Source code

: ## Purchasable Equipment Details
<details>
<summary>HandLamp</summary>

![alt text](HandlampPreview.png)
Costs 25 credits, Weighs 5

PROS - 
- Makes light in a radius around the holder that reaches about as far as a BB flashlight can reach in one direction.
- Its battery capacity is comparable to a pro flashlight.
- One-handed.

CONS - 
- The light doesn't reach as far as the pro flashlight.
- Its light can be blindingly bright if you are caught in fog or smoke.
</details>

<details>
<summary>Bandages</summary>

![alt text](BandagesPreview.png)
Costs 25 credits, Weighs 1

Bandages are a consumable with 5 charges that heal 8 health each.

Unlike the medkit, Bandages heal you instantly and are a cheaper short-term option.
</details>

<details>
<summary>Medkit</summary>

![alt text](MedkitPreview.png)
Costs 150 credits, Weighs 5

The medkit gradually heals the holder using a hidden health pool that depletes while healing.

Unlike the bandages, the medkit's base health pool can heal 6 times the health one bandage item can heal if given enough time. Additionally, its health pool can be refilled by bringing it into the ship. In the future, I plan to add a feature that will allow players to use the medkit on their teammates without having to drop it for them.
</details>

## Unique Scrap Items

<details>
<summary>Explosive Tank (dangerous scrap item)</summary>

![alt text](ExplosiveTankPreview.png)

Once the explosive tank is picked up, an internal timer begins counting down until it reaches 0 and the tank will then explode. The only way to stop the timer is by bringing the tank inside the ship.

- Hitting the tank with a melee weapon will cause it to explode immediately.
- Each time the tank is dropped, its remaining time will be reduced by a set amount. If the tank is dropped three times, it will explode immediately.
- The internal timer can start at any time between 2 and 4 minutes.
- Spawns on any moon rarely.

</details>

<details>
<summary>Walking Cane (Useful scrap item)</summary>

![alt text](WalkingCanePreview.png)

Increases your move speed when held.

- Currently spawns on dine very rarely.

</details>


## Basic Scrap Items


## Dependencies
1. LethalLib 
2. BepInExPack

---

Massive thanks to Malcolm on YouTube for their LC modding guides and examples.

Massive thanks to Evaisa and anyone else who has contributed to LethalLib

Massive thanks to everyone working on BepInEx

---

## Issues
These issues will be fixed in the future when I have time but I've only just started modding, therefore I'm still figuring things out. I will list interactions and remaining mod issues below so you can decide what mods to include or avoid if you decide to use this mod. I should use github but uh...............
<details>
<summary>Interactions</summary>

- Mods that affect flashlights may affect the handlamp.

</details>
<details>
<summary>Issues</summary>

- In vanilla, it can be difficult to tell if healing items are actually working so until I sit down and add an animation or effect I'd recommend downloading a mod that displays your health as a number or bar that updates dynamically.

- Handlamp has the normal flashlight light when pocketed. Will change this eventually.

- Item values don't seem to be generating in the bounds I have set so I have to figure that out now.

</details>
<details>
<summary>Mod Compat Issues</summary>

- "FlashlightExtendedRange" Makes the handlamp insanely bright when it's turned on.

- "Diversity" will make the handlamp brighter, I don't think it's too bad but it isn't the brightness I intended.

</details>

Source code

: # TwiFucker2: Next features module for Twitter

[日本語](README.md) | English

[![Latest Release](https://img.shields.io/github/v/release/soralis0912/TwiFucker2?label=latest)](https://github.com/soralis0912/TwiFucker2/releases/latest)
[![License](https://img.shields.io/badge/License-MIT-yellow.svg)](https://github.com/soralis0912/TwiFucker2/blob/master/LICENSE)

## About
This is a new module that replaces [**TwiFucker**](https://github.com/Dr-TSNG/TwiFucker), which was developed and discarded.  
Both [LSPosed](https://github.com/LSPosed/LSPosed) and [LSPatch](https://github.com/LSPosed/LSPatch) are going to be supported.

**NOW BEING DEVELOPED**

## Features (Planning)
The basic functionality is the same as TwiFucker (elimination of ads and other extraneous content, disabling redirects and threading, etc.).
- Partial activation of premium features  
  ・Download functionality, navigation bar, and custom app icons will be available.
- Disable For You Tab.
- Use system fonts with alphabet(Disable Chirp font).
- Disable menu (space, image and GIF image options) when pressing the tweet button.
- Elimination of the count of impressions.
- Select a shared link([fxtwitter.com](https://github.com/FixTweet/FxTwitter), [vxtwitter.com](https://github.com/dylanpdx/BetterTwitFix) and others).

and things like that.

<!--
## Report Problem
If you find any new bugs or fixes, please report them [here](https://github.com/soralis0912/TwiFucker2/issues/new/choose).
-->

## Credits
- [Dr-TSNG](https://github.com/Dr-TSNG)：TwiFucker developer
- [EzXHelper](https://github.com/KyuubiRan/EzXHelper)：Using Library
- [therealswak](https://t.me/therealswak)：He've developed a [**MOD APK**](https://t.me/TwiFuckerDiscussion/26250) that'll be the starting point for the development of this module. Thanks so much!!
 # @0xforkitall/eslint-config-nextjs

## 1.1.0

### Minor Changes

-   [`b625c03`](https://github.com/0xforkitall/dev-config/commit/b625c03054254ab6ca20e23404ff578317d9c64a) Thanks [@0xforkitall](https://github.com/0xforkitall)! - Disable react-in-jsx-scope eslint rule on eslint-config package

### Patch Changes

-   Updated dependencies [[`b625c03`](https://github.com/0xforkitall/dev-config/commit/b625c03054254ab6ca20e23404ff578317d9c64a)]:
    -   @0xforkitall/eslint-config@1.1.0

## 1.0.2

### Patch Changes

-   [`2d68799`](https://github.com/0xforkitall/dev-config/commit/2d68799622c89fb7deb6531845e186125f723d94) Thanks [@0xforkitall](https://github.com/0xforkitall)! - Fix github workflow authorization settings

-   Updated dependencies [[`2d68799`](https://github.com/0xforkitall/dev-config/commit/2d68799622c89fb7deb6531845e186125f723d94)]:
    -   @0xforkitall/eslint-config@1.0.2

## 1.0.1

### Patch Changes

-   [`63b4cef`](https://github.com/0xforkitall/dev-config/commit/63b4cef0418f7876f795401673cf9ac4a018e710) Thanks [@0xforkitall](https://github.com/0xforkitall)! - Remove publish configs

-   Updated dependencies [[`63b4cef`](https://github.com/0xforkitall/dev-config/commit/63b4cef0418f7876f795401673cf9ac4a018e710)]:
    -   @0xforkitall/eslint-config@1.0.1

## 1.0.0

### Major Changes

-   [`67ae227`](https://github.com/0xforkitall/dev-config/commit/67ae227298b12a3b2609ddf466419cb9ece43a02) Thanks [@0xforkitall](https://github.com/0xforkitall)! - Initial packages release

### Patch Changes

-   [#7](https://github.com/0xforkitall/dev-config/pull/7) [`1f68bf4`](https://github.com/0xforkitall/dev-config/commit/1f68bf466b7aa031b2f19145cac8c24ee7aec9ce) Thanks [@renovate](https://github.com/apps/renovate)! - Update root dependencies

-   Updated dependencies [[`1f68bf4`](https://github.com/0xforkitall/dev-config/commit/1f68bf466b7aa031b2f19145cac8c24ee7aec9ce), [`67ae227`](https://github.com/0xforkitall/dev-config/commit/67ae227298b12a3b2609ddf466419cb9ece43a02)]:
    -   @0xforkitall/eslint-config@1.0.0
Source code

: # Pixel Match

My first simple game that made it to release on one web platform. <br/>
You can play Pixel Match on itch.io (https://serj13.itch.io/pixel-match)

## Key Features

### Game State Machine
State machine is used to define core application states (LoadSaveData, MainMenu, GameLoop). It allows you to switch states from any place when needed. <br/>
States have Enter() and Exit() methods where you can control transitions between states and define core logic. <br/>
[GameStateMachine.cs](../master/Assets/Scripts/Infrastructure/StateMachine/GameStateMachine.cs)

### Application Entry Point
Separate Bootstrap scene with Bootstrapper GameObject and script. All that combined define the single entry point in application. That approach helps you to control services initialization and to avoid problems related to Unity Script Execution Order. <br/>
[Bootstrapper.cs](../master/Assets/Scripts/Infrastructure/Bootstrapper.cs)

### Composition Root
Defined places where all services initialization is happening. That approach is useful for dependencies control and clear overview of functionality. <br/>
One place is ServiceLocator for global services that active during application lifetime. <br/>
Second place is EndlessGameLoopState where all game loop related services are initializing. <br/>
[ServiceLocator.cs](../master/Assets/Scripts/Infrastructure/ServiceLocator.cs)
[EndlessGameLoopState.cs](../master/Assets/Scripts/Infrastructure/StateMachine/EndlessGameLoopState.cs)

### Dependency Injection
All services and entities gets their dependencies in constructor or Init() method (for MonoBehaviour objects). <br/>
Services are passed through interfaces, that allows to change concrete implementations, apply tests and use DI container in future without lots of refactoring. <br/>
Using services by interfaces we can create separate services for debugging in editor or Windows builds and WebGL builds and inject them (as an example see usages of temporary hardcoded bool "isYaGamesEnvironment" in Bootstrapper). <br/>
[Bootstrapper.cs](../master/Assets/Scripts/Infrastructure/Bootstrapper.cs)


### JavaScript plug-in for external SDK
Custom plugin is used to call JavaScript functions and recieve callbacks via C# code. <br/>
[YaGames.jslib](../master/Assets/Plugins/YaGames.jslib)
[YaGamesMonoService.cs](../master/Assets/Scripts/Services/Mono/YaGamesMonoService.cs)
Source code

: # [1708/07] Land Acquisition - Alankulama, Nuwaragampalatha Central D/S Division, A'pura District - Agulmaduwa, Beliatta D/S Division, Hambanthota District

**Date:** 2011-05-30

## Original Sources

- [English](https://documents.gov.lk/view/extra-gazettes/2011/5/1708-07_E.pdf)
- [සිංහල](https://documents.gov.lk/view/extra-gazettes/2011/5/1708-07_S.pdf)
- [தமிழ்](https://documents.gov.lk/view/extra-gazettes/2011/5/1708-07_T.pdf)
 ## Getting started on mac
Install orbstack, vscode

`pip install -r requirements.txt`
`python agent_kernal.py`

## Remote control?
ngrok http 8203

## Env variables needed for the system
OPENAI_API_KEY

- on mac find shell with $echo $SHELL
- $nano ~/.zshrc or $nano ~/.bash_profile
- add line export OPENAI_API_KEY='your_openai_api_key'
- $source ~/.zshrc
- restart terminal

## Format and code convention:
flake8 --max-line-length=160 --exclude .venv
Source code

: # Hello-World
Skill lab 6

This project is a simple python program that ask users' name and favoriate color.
________________________
Problem details — Please set down again, word for word, only the lines from the start of the entries through the line with "- Hitting the", both ends included.

Expected answer —
Source code

: ## Purchasable Equipment Details
<details>
<summary>HandLamp</summary>

![alt text](HandlampPreview.png)
Costs 25 credits, Weighs 5

PROS - 
- Makes light in a radius around the holder that reaches about as far as a BB flashlight can reach in one direction.
- Its battery capacity is comparable to a pro flashlight.
- One-handed.

CONS - 
- The light doesn't reach as far as the pro flashlight.
- Its light can be blindingly bright if you are caught in fog or smoke.
</details>

<details>
<summary>Bandages</summary>

![alt text](BandagesPreview.png)
Costs 25 credits, Weighs 1

Bandages are a consumable with 5 charges that heal 8 health each.

Unlike the medkit, Bandages heal you instantly and are a cheaper short-term option.
</details>

<details>
<summary>Medkit</summary>

![alt text](MedkitPreview.png)
Costs 150 credits, Weighs 5

The medkit gradually heals the holder using a hidden health pool that depletes while healing.

Unlike the bandages, the medkit's base health pool can heal 6 times the health one bandage item can heal if given enough time. Additionally, its health pool can be refilled by bringing it into the ship. In the future, I plan to add a feature that will allow players to use the medkit on their teammates without having to drop it for them.
</details>

## Unique Scrap Items

<details>
<summary>Explosive Tank (dangerous scrap item)</summary>

![alt text](ExplosiveTankPreview.png)

Once the explosive tank is picked up, an internal timer begins counting down until it reaches 0 and the tank will then explode. The only way to stop the timer is by bringing the tank inside the ship.

- Hitting the tank with a melee weapon will cause it to explode immediately.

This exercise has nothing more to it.